▶ [Task directions]:
Identify each line below that contains the word "prices", and copy it out.

▶ [Dataset excerpts]:
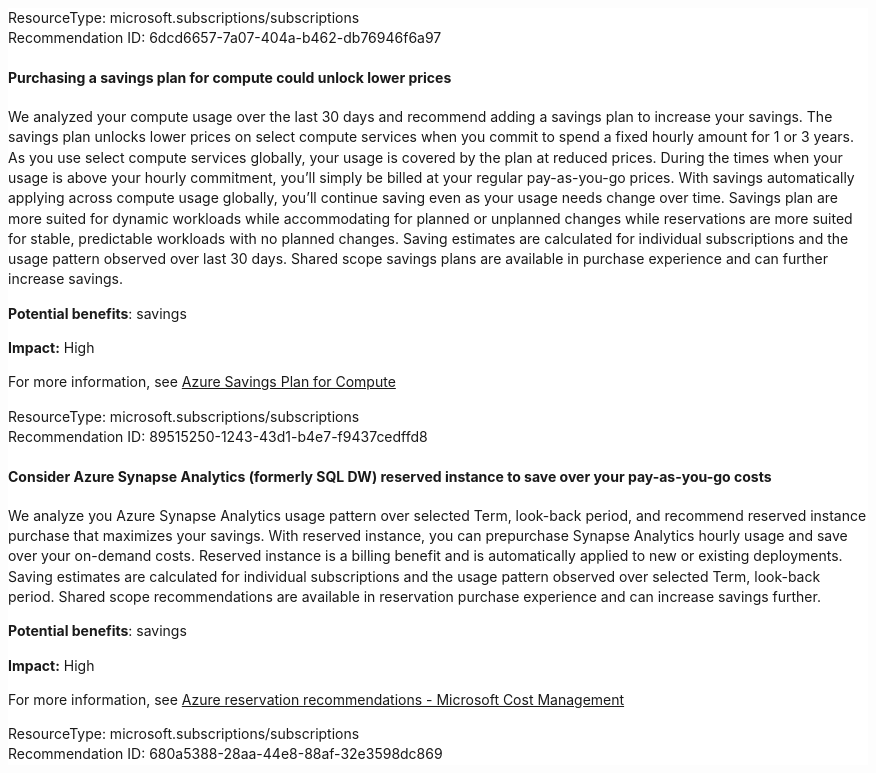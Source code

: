 ResourceType: microsoft.subscriptions/subscriptions  
Recommendation ID: 6dcd6657-7a07-404a-b462-db76946f6a97  






#### Purchasing a savings plan for compute could unlock lower prices  
  
We analyzed your compute usage over the last 30 days and recommend adding a savings plan to increase your savings. The savings plan unlocks lower prices on select compute services when you commit to spend a fixed hourly amount for 1 or 3 years. As you use select compute services globally, your usage is covered by the plan at reduced prices. During the times when your usage is above your hourly commitment, you’ll simply be billed at your regular pay-as-you-go prices. With savings automatically applying across compute usage globally, you’ll continue saving even as your usage needs change over time. Savings plan are more suited for dynamic workloads while accommodating for planned or unplanned changes while reservations are more suited for stable, predictable workloads with no planned changes. Saving estimates are calculated for individual subscriptions and the usage pattern observed over last 30 days. Shared scope savings plans are available in purchase experience and can further increase savings.  
  
**Potential benefits**: savings  

**Impact:** High
  
For more information, see [Azure Savings Plan for Compute ](https://aka.ms/savingsplan-compute)  

ResourceType: microsoft.subscriptions/subscriptions  
Recommendation ID: 89515250-1243-43d1-b4e7-f9437cedffd8  






#### Consider Azure Synapse Analytics (formerly SQL DW) reserved instance to save over your pay-as-you-go costs  
  
We analyze you Azure Synapse Analytics usage pattern over selected Term, look-back period, and recommend reserved instance purchase that maximizes your savings. With reserved instance, you can prepurchase Synapse Analytics hourly usage and save over your on-demand costs. Reserved instance is a billing benefit and is automatically applied to new or existing deployments. Saving estimates are calculated for individual subscriptions and the usage pattern observed over selected Term, look-back period. Shared scope recommendations are available in reservation purchase experience and can increase savings further.  
  
**Potential benefits**: savings  

**Impact:** High
  
For more information, see [Azure reservation recommendations - Microsoft Cost Management ](https://aka.ms/rirecommendations)  

ResourceType: microsoft.subscriptions/subscriptions  
Recommendation ID: 680a5388-28aa-44e8-88af-32e3598dc869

▶ [Response below]:
#### Purchasing a savings plan for compute could unlock lower prices  
We analyzed your compute usage over the last 30 days and recommend adding a savings plan to increase your savings. The savings plan unlocks lower prices on select compute services when you commit to spend a fixed hourly amount for 1 or 3 years. As you use select compute services globally, your usage is covered by the plan at reduced prices. During the times when your usage is above your hourly commitment, you’ll simply be billed at your regular pay-as-you-go prices. With savings automatically applying across compute usage globally, you’ll continue saving even as your usage needs change over time. Savings plan are more suited for dynamic workloads while accommodating for planned or unplanned changes while reservations are more suited for stable, predictable workloads with no planned changes. Saving estimates are calculated for individual subscriptions and the usage pattern observed over last 30 days. Shared scope savings plans are available in purchase experience and can further increase savings.  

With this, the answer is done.